■ Exercise description:
Each line from the one containing "###Felhasználóifelület-modell" through the end of the entries below must be output exactly; no other line belongs.

____ Dataset content

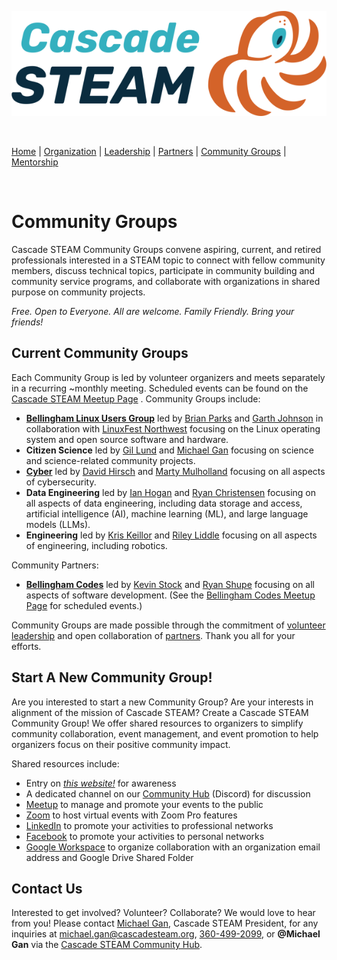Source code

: <style>
  .header {
	display: none;
  }
  .footer {
	display: none;
  }
</style>

[![Cascade STEAM Logo](/assets/images/Cascade_STEAM_horizontal_logo_primary_1.png)](https://cascadesteam.org)

<br>

[Home](/) | [Organization](/organization) | [Leadership](/leadership) | [Partners](/partners) | [Community Groups](/community-groups) | [Mentorship](/mentorship)

<br>

# Community Groups

Cascade STEAM Community Groups convene aspiring, current, and retired professionals interested in a STEAM topic to connect with fellow community members, discuss technical topics, participate in community building and community service programs, and collaborate with organizations in shared purpose on community projects.

*Free. Open to Everyone. All are welcome. Family Friendly. Bring your friends!*

## Current Community Groups
Each Community Group is led by volunteer organizers and meets separately in a recurring ~monthly meeting. Scheduled events can be found on the [Cascade STEAM Meetup Page](https://meetup.com/cascadesteam) . Community Groups include:

- **[Bellingham Linux Users Group](https://blug.org)** led by [Brian Parks](mailto:brian.parks@cascadesteam.org) and [Garth Johnson](mailto:garth.johnson@cascadesteam.org) in collaboration with [LinuxFest Northwest](https://lfnw.org) focusing on the Linux operating system and open source software and hardware.
- **Citizen Science** led by [Gil Lund](mailto:gil.lund@cascadesteam.org) and [Michael Gan](mailto:michael.gan@cascadesteam.org) focusing on science and science-related community projects.
- **[Cyber](/cyber)** led by [David Hirsch](mailto:david.hirsch@cascadesteam.org) and [Marty Mulholland](mailto:marty.mulholland@cascadesteam.org) focusing on all aspects of cybersecurity.
- **Data Engineering** led by [Ian Hogan](mailto:ian.hogan@cascadesteam.org) and [Ryan Christensen](mailto:ryan.christensen@cascadesteam.org) focusing on all aspects of data engineering, including data storage and access, artificial intelligence (AI), machine learning (ML), and large language models (LLMs).
- **Engineering** led by [Kris Keillor](mailto:kris.keillor@cascadesteam.org) and [Riley Liddle](mailto:riley.liddle@cascadesteam.org) focusing on all aspects of engineering, including robotics.

Community Partners:

- **[Bellingham Codes](https://bellingham.codes)** led by [Kevin Stock](mailto:kevin@toolhouse.com) and [Ryan Shupe](mailto:ryan.shupe@gmail.com) focusing on all aspects of software development. (See the  [Bellingham Codes Meetup Page](https://meetup.com/bellinghamcodes) for scheduled events.)

Community Groups are made possible through the commitment of [volunteer leadership](/leadership) and open collaboration of [partners](/partners). Thank you all for your efforts.

## Start A New Community Group!
Are you interested to start a new Community Group? Are your interests in alignment of the mission of Cascade STEAM? Create a Cascade STEAM Community Group! We offer shared resources to organizers to simplify community collaboration, event management, and event promotion to help organizers focus on their positive community impact.

Shared resources include:
- Entry on *[this website!](https://cascadesteam.org)* for awareness
- A dedicated channel on our [Community Hub](http://hub.cascadesteam.org) (Discord) for discussion
- [Meetup](https://meetup.com/cascadesteam) to manage and promote your events to the public
- [Zoom](https://zoom.com) to host virtual events with Zoom Pro features
- [LinkedIn](https://linkedin.com/company/cascadesteam) to promote your activities to professional networks
- [Facebook](https://facebook.com/cascadesteam) to promote your activities to personal networks
- [Google Workspace](https://workspace.google.com) to organize collaboration with an organization email address and Google Drive Shared Folder

## Contact Us
Interested to get involved? Volunteer? Collaborate? We would love to hear from you! Please contact [Michael Gan](https://www.linkedin.com/in/michaelbgan), Cascade STEAM President, for any inquiries at [michael.gan@cascadesteam.org](mailto:michael.gan@cascadesteam.org), [360-499-2099](tel:3604992099), or **@Michael Gan** via the [Cascade STEAM Community Hub](http://discord.cascadesteam.org).
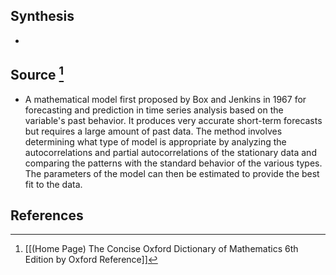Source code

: ## Synthesis
- 
## Source [^1]
- A mathematical model first proposed by Box and Jenkins in 1967 for forecasting and prediction in time series analysis based on the variable's past behavior. It produces very accurate short-term forecasts but requires a large amount of past data. The method involves determining what type of model is appropriate by analyzing the autocorrelations and partial autocorrelations of the stationary data and comparing the patterns with the standard behavior of the various types. The parameters of the model can then be estimated to provide the best fit to the data.
## References

[^1]: [[(Home Page) The Concise Oxford Dictionary of Mathematics 6th Edition by Oxford Reference]]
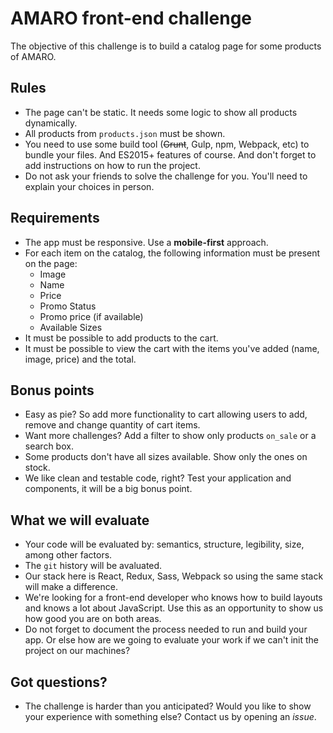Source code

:# AMARO front-end challenge

The objective of this challenge is to build a catalog page for some products of AMARO.

## Rules

- The page can't be static. It needs some logic to show all products dynamically.
- All products from `products.json` must be shown.
- You need to use some build tool (~~Grunt~~, Gulp, npm, Webpack, etc) to bundle your files. And ES2015+ features of course. And don't forget to add instructions on how to run the project.
- Do not ask your friends to solve the challenge for you. You'll need to explain your choices in person.

## Requirements

- The app must be responsive. Use a **mobile-first** approach.
- For each item on the catalog, the following information must be present on the page:
    - Image
    - Name
    - Price
    - Promo Status
    - Promo price (if available)
    - Available Sizes
- It must be possible to add products to the cart.
- It must be possible to view the cart with the items you've added (name, image, price) and the total.

## Bonus points

- Easy as pie? So add more functionality to cart allowing users to add, remove and change quantity of cart items.
- Want more challenges? Add a filter to show only products `on_sale` or a search box.
- Some products don't have all sizes available. Show only the ones on stock.
- We like clean and testable code, right? Test your application and components, it will be a big bonus point.

## What we will evaluate

- Your code will be evaluated by: semantics, structure, legibility, size, among other factors.
- The `git` history will be avaluated.
- Our stack here is React, Redux, Sass, Webpack so using the same stack will make a difference.
- We're looking for a front-end developer who knows how to build layouts and knows a lot about JavaScript. Use this as an opportunity to show us how good you are on both areas.
- Do not forget to document the process needed to run and build your app. Or else how are we going to evaluate your work if we can't init the project on our machines?

## Got questions?

- The challenge is harder than you anticipated? Would you like to show your experience with something else? Contact us by opening an _issue_.
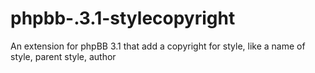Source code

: # phpbb-.3.1-stylecopyright
An extension for phpBB 3.1 that add a copyright for style, like a name of style, parent style, author
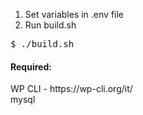 1. Set variables in .env file<br>
2. Run build.sh
<pre>
$ ./build.sh
</pre>

<h4>Required:</h4>
WP CLI - https://wp-cli.org/it/<br>
mysql
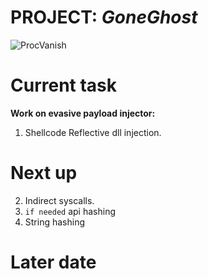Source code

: # PROJECT: *GoneGhost*
![ProcVanish](https://64.media.tumblr.com/d30fe069cc48e11eeb31ae08293a159e/tumblr_nbtdxg9d6n1szf0nzo1_250.gif)

# Current task
**Work on evasive payload injector:** 
  1. Shellcode Reflective dll injection.

# Next up

  2. Indirect syscalls. 
  4. `if needed` api hashing
  5. String hashing


# Later date


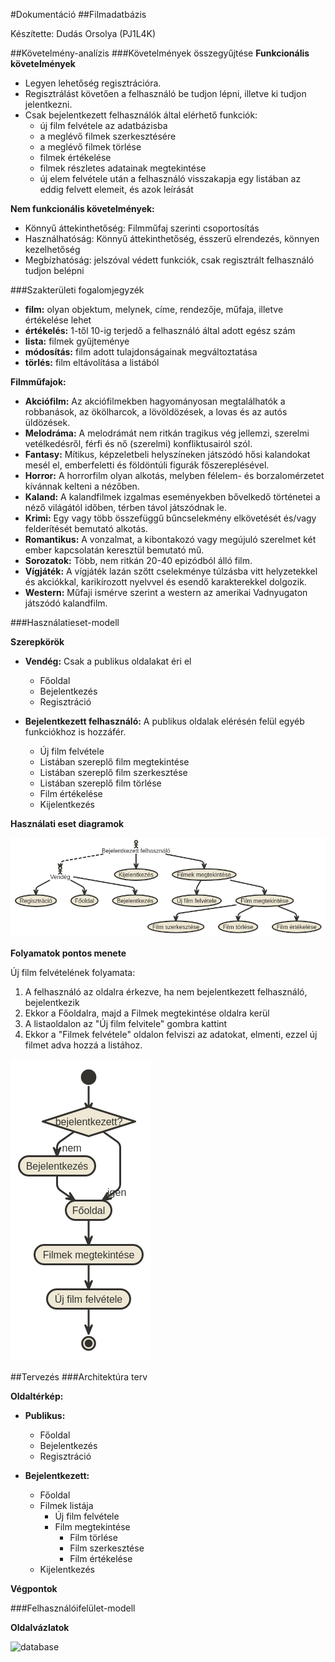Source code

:#Dokumentáció
##Filmadatbázis

Készítette: Dudás Orsolya (PJ1L4K)

##Követelmény-analízis
###Követelmények összegyűjtése
**Funkcionális követelmények**
+ Legyen lehetőség regisztrációra.
+ Regisztrálást követően a felhasználó be tudjon lépni, illetve ki tudjon jelentkezni.
+ Csak bejelentkezett felhasználók által elérhető funkciók:
  + új film felvétele az adatbázisba
  + a meglévő filmek szerkesztésére
  + a meglévő filmek törlése
  + filmek értékelése
  + filmek részletes adatainak megtekintése
  + új elem felvétele után a felhasználó visszakapja egy listában az eddig felvett elemeit, és azok leírását

**Nem funkcionális követelmények:**
+ Könnyű áttekinthetőség: Filmműfaj szerinti csoportosítás
+ Használhatóság: Könnyű áttekinthetőség, ésszerű elrendezés, könnyen kezelhetőség
+ Megbízhatóság: jelszóval védett funkciók, csak regisztrált felhasználó tudjon belépni

###Szakterületi fogalomjegyzék

+ **film:** olyan objektum, melynek, címe, rendezője, műfaja, illetve értékelése lehet
+ **értékelés:** 1-től 10-ig terjedő a felhasználó által adott egész szám
+ **lista:** filmek gyűjteménye
+ **módosítás:** film adott tulajdonságainak megváltoztatása
+ **törlés:** film eltávolítása a listából

**Filmműfajok:**

+ **Akciófilm:** Az akciófilmekben hagyományosan megtalálhatók a robbanások, az ökölharcok, a lövöldözések, a lovas és az autós üldözések.
+ **Melodráma:** A melodrámát nem ritkán tragikus vég jellemzi, szerelmi vetélkedésről, férfi és nő (szerelmi) konfliktusairól szól.
+ **Fantasy:** Mítikus, képzeletbeli helyszíneken játszódó hősi kalandokat mesél el, emberfeletti és földöntúli figurák főszereplésével.
+ **Horror:** A horrorfilm olyan alkotás, melyben félelem- és borzalomérzetet kívánnak kelteni a nézőben.
+ **Kaland:**  A kalandfilmek izgalmas eseményekben bővelkedő történetei a néző világától időben, térben távol játszódnak le. 
+ **Krimi:** Egy vagy több összefüggű bűncselekmény elkövetését és/vagy felderítését bemutató alkotás.
+ **Romantikus:** A vonzalmat, a kibontakozó vagy megújuló szerelmet két ember kapcsolatán keresztül bemutató mű.
+ **Sorozatok:** Több, nem ritkán 20-40 epizódból álló film.
+ **Vígjáték:** A vígjáték lazán szőtt cselekménye túlzásba vitt helyzetekkel és akciókkal, karikírozott nyelvvel és esendő karakterekkel dolgozik.
+ **Western:** Műfaji ismérve szerint a western az amerikai Vadnyugaton játszódó kalandfilm.

###Használatieset-modell

**Szerepkörök**

+ **Vendég:** Csak a publikus oldalakat éri el
  + Főoldal
  + Bejelentkezés
  + Regisztráció

+ **Bejelentkezett felhasználó:** A publikus oldalak elérésén felül egyéb funkciókhoz is hozzáfér.
  + Új film felvétele
  + Listában szereplő film megtekintése
  + Listában szereplő film szerkesztése
  + Listában szereplő film törlése
  + Film értékelése
  + Kijelentkezés
  
**Használati eset diagramok**

![database](images/haszn_diagr_1.png)

**Folyamatok pontos menete**

Új film felvételének folyamata:

1. A felhasználó az oldalra érkezve, ha nem bejelentkezett felhasználó, bejelentkezik
2. Ekkor a Főoldalra, majd a Filmek megtekintése oldalra kerül
3. A listaoldalon az "Új film felvitele" gombra kattint
4. Ekkor a "Filmek felvétele" oldalon felviszi az adatokat, elmenti, ezzel új filmet adva hozzá a listához.

![database](images/folyamat_ujfilm.png)

##Tervezés
###Architektúra terv

**Oldaltérkép:**

+ **Publikus:**
  + Főoldal
  + Bejelentkezés
  + Regisztráció

+ **Bejelentkezett:**
  + Főoldal
  + Filmek listája
    + Új film felvétele
    + Film megtekintése
      + Film törlése
      + Film szerkesztése
      + Film értékelése
  + Kijelentkezés

**Végpontok**

###Felhasználóifelület-modell

**Oldalvázlatok**

![database](images/Főoldal2.jpg)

________

■ Answer below:
###Felhasználóifelület-modell

**Oldalvázlatok**

![database](images/Főoldal2.jpg)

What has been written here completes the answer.